Abstract

Scientific evidence reveals a significant decline in exercise behaviors during adolescence. Although multiple school-based initiatives have been implemented in Canada, little is known of how these initiatives affect students' motivation for subsequent physical activity (PA). The transcontextual model of motivation offers an interesting approach to assessing the long-term, motivational impact of school-based interventions, and we used this model to study how adolescent girls' need satisfactions, first observed within supervised PA (in the FitSpirit FitClub), correlated with their inclinations toward nonsupervised PA behaviors later.

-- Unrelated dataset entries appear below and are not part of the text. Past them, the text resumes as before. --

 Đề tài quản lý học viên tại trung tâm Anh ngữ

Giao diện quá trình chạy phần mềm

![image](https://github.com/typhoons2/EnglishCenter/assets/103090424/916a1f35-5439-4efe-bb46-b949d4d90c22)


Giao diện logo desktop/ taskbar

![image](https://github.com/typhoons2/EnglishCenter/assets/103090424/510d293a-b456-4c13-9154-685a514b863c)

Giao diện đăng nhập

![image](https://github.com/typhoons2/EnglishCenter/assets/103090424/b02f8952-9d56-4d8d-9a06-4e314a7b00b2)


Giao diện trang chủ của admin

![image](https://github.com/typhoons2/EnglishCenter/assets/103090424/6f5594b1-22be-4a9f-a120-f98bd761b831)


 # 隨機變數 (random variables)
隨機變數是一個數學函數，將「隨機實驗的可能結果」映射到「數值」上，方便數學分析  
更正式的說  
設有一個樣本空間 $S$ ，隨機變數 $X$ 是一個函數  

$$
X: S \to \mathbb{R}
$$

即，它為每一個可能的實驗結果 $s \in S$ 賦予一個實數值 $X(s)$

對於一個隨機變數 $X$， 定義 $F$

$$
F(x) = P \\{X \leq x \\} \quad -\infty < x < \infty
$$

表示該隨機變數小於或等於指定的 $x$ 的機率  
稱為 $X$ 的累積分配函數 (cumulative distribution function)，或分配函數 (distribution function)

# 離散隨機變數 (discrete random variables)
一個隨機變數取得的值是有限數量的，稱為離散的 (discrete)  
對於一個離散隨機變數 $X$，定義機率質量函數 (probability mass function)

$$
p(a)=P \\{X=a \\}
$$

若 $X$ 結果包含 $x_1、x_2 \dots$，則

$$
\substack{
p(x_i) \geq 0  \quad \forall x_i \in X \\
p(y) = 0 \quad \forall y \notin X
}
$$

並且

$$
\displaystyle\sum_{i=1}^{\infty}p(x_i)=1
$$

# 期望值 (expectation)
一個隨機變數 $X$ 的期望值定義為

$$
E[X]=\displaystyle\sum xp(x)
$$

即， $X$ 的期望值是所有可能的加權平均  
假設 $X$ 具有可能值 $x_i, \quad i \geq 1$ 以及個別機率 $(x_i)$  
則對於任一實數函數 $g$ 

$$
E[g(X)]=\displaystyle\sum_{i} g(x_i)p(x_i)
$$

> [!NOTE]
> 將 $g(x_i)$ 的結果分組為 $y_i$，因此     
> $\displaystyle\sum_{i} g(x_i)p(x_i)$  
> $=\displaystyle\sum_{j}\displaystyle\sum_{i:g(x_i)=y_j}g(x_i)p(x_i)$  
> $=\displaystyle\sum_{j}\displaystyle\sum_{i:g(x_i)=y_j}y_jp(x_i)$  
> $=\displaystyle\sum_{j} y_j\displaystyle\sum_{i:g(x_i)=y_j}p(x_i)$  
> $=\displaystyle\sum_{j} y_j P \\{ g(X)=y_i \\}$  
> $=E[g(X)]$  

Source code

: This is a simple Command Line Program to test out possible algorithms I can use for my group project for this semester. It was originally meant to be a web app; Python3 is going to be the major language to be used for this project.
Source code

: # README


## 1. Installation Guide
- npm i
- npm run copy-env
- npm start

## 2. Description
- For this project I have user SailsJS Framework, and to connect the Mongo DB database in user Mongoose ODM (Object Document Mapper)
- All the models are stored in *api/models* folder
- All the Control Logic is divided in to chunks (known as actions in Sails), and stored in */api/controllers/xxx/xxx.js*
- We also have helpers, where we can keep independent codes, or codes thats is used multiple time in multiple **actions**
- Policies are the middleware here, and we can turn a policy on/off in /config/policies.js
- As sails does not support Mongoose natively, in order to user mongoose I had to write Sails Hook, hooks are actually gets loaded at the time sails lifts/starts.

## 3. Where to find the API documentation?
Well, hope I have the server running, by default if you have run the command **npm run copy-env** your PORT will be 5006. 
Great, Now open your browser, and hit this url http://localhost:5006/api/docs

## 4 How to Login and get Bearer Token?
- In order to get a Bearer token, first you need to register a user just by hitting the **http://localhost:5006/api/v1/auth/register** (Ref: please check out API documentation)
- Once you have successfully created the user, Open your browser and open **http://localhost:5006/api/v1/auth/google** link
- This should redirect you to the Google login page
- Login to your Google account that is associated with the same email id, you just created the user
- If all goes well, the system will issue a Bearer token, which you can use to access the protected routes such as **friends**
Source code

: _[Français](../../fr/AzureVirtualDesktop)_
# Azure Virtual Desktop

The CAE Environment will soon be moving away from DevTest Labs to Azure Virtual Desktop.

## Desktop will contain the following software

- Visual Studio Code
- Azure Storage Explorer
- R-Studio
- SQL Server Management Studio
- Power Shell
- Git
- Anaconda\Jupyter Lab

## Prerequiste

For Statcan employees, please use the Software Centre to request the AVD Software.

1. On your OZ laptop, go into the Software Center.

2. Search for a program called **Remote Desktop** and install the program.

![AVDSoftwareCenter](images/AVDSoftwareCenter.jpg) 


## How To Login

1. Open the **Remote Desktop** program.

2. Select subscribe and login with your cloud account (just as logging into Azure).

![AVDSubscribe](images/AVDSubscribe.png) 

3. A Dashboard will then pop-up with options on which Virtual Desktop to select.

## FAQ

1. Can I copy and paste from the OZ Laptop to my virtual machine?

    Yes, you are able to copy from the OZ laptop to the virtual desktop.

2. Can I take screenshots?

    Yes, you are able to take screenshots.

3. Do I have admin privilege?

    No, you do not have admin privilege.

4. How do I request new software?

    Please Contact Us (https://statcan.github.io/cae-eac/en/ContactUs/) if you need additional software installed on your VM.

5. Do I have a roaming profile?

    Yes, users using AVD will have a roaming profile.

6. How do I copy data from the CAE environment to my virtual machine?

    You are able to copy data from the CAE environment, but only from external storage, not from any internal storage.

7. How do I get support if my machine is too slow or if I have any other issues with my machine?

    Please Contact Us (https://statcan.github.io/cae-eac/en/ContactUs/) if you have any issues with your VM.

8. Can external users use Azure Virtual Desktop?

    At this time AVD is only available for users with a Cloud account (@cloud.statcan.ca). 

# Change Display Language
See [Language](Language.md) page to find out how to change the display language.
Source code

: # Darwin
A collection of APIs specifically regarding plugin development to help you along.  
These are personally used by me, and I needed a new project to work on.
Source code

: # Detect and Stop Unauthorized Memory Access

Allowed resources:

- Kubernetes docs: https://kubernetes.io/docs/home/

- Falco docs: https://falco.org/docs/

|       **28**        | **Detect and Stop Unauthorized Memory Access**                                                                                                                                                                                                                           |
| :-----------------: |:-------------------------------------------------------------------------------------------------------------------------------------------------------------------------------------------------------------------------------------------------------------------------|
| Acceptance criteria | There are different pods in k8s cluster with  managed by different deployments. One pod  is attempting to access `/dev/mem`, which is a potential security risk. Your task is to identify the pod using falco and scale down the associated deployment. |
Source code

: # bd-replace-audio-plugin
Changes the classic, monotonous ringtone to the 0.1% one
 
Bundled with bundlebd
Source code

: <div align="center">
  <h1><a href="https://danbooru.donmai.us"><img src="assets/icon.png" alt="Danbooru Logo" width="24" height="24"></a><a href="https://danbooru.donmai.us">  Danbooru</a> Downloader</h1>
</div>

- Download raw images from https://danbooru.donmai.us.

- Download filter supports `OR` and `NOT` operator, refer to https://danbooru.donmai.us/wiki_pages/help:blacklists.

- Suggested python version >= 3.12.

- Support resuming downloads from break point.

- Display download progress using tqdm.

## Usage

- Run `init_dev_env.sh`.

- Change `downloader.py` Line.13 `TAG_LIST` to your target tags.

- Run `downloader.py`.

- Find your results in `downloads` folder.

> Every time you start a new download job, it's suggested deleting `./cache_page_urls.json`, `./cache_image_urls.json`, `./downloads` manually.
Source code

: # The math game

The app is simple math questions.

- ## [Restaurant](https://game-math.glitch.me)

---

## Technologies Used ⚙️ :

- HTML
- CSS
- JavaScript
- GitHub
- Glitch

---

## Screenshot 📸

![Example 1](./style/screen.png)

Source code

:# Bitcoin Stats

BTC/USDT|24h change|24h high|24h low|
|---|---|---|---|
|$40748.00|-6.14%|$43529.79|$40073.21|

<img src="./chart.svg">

Adolescent girls in this study (N = 259; M = 14.34, SD = 1.49 years) completed a transcontextual model of motivation-based questionnaire regarding their basic psychological needs, motivation, attitudes, subjective norms, perceived behavioral control, intentions, and PA practice during their FitSpirit club participation. Three weeks after this participation, they reported their PA levels again. The girls' basic psychological needs predicted their autonomous motivation in the FitClub. Their autonomous motivation predicted subjective norms and perceived behavioral control; these factors then determined their intentions to be physically active, and their PA intentions predicted their actual PA behavior during personal (leisure) time three weeks later. Two indirect paths were statistically significant for predicting PA intentions, and three indirect paths were significant for predicting leisure-time PA. Activity motivation, first developed within a supervised context, can increase subsequent leisure-time PA.